The internal angles of this prism are filled by polar expansions, P, P,
xxx, alternately north and south, that thus form in the interior of the
apparatus an inscribed cylinder designed to receive the armature. This
latter belongs to the kinds that are wound upon a cylinder in which the
wire is external thereto.

The conductors are placed upon the iron drum longitudinally and parallel
with its axis. But instead of being connected with each other at the
posterier end of the armature, as in the Siemens system, they are
connected according to chords that correspond to a fourth, a sixth,
or any equal fraction whatever of the circumference. Fig. 4 gives a
perspective view of the cylinder, upon which the conductors 1, 2, 3,
4, and so on, are placed according to generatrices. The armature is
supposed to be divided into six parts, each conductor passing over the
bases of the drum through a chord equal to the radius, that is to say,
corresponding to a sixth of the circumference.

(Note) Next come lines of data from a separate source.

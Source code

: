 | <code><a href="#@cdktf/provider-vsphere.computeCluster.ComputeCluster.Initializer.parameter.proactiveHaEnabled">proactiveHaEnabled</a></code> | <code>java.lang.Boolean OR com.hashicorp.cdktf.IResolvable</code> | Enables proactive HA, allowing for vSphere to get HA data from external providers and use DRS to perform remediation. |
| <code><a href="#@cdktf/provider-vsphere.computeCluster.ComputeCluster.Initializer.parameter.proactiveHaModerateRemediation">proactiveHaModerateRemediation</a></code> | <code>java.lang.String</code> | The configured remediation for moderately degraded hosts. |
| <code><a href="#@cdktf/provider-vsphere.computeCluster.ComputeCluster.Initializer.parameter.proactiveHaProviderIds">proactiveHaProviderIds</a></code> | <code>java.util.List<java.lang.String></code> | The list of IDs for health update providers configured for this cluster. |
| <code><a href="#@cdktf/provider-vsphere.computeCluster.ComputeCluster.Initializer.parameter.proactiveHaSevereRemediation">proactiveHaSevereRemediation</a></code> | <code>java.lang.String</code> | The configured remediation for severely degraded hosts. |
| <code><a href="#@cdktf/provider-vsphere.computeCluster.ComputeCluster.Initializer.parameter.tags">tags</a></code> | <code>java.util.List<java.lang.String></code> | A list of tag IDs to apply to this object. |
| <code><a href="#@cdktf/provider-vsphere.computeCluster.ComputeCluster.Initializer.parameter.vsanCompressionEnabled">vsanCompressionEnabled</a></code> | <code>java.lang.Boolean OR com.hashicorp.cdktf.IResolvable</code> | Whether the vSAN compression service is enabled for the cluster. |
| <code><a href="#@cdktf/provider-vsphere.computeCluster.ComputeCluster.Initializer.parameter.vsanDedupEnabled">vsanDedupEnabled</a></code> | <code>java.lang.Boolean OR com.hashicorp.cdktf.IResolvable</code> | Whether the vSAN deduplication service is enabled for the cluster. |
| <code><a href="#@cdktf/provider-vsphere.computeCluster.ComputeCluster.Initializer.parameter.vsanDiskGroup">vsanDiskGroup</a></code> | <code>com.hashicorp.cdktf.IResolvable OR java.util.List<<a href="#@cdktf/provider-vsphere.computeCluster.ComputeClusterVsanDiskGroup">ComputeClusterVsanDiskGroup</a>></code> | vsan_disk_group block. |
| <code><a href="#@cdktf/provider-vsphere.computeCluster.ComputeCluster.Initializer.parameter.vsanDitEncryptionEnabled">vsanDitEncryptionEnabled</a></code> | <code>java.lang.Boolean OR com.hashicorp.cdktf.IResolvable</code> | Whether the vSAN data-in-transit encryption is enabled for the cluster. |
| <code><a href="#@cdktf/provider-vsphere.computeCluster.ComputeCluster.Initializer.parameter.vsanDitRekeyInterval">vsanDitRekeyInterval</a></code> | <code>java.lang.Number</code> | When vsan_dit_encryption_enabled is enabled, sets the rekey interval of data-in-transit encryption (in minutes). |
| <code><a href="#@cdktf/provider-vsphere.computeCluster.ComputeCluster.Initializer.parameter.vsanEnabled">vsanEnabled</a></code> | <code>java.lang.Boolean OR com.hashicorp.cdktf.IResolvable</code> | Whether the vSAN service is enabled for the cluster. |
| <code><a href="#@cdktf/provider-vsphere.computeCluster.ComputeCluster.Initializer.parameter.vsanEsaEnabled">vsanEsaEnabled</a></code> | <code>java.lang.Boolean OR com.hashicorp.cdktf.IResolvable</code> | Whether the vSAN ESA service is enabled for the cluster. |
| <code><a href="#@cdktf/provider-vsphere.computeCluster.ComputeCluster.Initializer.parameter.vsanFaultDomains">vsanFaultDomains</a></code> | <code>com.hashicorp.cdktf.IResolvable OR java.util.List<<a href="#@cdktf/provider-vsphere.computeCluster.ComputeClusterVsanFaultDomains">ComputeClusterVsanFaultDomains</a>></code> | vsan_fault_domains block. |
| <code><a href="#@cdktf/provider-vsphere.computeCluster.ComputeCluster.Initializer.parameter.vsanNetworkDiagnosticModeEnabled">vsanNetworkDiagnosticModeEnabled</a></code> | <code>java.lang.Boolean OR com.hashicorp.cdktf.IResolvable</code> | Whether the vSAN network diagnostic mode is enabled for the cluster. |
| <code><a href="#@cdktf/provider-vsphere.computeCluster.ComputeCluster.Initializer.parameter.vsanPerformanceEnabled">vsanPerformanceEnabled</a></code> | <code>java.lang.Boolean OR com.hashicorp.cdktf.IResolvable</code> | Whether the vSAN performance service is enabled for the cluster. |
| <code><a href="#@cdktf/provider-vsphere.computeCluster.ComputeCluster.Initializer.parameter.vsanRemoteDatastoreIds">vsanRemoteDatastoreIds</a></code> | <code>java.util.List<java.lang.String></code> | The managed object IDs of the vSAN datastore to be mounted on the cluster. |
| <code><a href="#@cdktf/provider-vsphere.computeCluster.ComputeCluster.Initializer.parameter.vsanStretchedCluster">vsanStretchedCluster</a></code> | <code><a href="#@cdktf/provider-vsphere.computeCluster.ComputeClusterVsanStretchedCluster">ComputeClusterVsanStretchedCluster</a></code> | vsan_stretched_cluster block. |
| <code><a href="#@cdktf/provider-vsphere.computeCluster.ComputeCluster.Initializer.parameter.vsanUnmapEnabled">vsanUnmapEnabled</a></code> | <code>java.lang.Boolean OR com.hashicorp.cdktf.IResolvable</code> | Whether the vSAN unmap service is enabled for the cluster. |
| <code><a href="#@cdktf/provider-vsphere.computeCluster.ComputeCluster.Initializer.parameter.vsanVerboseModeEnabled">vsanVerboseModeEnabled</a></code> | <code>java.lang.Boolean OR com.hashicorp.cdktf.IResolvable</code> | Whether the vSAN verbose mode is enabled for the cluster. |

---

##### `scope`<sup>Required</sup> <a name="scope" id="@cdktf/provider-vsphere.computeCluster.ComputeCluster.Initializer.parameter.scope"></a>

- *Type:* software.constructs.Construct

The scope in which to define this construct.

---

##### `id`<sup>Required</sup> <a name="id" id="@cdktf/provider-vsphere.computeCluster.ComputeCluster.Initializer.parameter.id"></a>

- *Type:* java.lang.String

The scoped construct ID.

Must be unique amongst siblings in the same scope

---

Three conductors are all connected together in such a way as to form
but a single circuit closed upon itself. Conductor 1, for example, is
connected with No. 6 in such a way that the end issuing from 1 becomes
the end that enters No. 6. Conductor No. 3 is connected in the same way
with No. 8, and so on, up to the last conductor, which is connected in
its turn with the end that enters the first.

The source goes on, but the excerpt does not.